Amyotrophic lateral sclerosis (ALS), more commonly referred to as Lou Gehrig's disease, is a progressive neurodegenerative disease that attacks nerve cells and pathways in the brain and spinal cord. When these cells die, voluntary muscle control and movement dies with them. Patients in the later stages of the disease are totally paralyzed, yet in most cases, their minds remain sharp and alert. The average life expectancy of a person with ALS is two to five years from time of diagnosis.
With recent advances in research and improved medical care, many patients are living longer, more productive lives. Half of all those affected live at least three years or more after diagnosis. About 20 percent live five years or more, and up to ten percent will survive more than ten years.
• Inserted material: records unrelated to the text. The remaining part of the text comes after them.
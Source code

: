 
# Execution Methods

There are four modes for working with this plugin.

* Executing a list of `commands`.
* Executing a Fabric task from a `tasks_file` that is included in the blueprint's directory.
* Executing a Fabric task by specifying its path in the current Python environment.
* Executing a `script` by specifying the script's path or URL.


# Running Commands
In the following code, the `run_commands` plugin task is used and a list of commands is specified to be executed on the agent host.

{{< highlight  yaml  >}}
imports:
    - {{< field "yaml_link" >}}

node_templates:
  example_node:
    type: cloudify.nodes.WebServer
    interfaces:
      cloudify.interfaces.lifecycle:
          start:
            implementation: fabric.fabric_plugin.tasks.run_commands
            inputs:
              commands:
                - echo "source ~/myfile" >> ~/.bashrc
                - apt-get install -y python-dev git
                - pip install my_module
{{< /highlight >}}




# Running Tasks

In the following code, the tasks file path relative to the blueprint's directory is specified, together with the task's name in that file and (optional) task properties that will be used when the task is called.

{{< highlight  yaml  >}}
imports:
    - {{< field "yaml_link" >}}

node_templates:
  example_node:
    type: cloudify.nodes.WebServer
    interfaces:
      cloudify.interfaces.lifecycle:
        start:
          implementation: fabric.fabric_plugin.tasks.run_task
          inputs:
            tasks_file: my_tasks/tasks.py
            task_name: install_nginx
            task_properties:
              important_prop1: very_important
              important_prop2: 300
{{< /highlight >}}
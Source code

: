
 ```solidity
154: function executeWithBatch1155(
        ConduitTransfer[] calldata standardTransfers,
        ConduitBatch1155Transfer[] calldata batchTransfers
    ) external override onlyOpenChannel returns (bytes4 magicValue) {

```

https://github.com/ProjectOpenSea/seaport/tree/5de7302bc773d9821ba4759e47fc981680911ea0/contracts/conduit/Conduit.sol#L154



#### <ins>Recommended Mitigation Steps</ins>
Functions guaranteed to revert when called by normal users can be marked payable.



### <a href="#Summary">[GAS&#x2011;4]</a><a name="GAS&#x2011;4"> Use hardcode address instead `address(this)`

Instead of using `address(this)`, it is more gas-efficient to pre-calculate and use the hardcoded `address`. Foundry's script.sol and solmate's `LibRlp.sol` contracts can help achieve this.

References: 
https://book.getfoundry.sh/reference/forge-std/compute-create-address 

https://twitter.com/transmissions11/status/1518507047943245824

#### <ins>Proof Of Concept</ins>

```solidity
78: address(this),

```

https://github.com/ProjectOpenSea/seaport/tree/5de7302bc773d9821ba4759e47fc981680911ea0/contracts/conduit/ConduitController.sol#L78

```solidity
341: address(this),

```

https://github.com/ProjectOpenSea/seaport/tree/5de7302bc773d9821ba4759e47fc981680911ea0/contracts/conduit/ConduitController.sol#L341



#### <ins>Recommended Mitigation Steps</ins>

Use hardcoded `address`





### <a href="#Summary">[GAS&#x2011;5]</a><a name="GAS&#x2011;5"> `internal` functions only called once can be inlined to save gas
ALS occurs throughout the world with no racial, ethnic, or socioeconomic boundaries. ALS can strike anyone. Every single American is threatened by this disease.
About Walk to Defeat ALS:
The Walk to Defeat ALS' is The ALS Association's National Signature Event and the largest ALS fundraising event in the United States. The primary objective of the Walk to Defeat ALS' is to generate funds to increase funding for our National Research Program and to increase the Association's capacity to provide compassionate care and services to those diagnosed with ALS. The Walk to Defeat ALS' is one of the most cost-efficient events in the United States with $0.91 of every $1 going to support research and patient services.